Stockholm (HedgeNordic) – Direct lending vehicle Scandinavian Credit Fund I temporarily suspended deposits and withdrawals in December to address the challenge posed by the illiquid nature of its investments and the influx of redemption requests received during November and December. By repaying the requested redemptions after the repayment of underlying loans in the first quarter, Scandinavian Credit Fund I has been reopened for deposits and withdrawals as of May 12.
Managed by Stockholm-based asset manager KredFin, Scandinavian Credit Fund I provides senior secured loans with maturities from three to 48 months to small and mid-sized companies in Scandinavia. Since the direct lending fund is an open-ended vehicle offering monthly liquidity, there is some mismatch between the fund’s liquidity terms and the liquidity of its underlying investments. This liquidity mismatch became particularly pronounced in March of 2020 as investors sought liquidity amidst the panic induced by the COVID-19 pandemic.
“Since the outbreak of COVID-19, the fund has had an outflow of nearly two billion. Just before the outbreak, the fund reached close to five billion in assets under management…”
“Since the outbreak of COVID-19, the fund has had an outflow of nearly two billion Swedish kronor. Just before the outbreak, the fund reached close to five billion in assets under management and is down to just under three billion today,” writes the team at Scandinavian Credit Fund I in a note to investors. In connection with the fund’s reopening, the window for new redemption requests has been extended from May 15 to May 26, which corresponds to the last day for the subscription of new fund units. The extension will help the team running the fund get a better understanding of anticipated inflows and outflows.

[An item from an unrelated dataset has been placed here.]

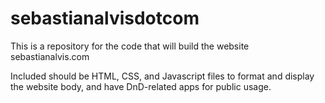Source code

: # sebastianalvisdotcom
This is a repository for the code that will build the website sebastianalvis.com

Included should be HTML, CSS, and Javascript files to format and display the website body, and have DnD-related apps for public usage.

A new wave of inflows will help the team led by head of investment Andreas Konstantino (pictured) deploy capital in an environment that offers “good opportunities to do new business for the long-term investor.” With The fund’s portfolio of underlying investments consisting of loan receivables with an average term of approximately two years, further redemption requests that exceed inflows may force the team to postpone redemptions again or even wind down operations. “Further redemption requests may result in the fund ending up in a situation where it is forced to postpone redemptions or even wind down operations to protect all investors in the fund,” according to the team at KredFin.